### Data
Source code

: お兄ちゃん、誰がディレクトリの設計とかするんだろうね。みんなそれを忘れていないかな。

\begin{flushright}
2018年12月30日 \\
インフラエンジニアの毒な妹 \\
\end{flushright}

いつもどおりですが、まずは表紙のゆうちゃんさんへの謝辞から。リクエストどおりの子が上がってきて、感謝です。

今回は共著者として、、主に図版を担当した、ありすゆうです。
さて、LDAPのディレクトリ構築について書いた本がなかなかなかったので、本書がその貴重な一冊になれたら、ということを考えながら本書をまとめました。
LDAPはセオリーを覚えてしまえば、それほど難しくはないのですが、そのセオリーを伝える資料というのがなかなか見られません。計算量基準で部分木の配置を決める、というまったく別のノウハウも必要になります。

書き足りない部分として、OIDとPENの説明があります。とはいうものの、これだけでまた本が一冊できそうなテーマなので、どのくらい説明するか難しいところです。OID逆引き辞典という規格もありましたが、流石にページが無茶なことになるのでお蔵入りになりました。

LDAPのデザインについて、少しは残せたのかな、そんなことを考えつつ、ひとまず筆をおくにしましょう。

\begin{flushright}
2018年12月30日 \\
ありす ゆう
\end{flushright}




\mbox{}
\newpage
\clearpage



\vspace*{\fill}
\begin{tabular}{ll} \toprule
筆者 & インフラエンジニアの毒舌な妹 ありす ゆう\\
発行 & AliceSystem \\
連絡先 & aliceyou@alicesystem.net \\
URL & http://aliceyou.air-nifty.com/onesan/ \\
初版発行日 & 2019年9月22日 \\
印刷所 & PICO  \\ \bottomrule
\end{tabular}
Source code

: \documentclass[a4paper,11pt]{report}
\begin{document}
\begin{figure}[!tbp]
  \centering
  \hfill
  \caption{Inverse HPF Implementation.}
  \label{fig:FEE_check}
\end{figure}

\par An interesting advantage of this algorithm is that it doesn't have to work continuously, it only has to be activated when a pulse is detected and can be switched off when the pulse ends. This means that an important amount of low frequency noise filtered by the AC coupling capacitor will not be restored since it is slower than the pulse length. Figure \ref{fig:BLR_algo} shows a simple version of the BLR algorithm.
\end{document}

### Task item
If a line in the data holds the string "begin", copy that line.

### Result of this exercise
\begin{flushright}
\begin{flushright}
\begin{tabular}{ll} \toprule
\begin{document}
\begin{figure}[!tbp]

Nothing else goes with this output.